* _Document images with source code_
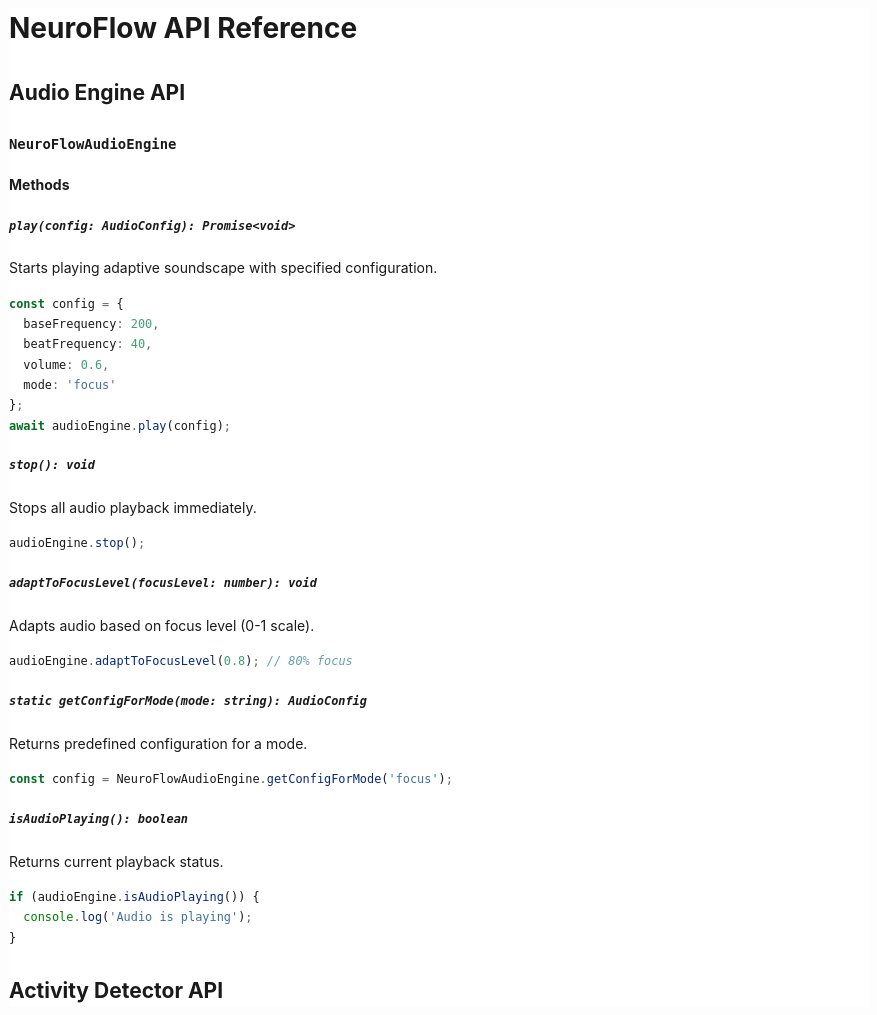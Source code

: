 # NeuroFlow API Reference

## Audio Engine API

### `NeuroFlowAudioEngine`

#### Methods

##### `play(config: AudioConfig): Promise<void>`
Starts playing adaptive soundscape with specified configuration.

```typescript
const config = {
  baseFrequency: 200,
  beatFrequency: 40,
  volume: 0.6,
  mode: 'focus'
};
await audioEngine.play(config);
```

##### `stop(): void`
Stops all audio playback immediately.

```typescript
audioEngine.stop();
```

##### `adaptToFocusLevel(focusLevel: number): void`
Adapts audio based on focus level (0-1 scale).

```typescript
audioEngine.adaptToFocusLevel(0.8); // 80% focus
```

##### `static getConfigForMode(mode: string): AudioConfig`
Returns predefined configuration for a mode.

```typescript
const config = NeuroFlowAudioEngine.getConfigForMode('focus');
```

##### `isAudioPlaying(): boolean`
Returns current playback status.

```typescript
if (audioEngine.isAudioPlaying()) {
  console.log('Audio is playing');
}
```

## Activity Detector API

* _EXERCISE DETAILS_
What is the number of lines in the records that include the word "getConfigForMode"? Answer with that number only.

* _ANSWER FOR THE TASK_
2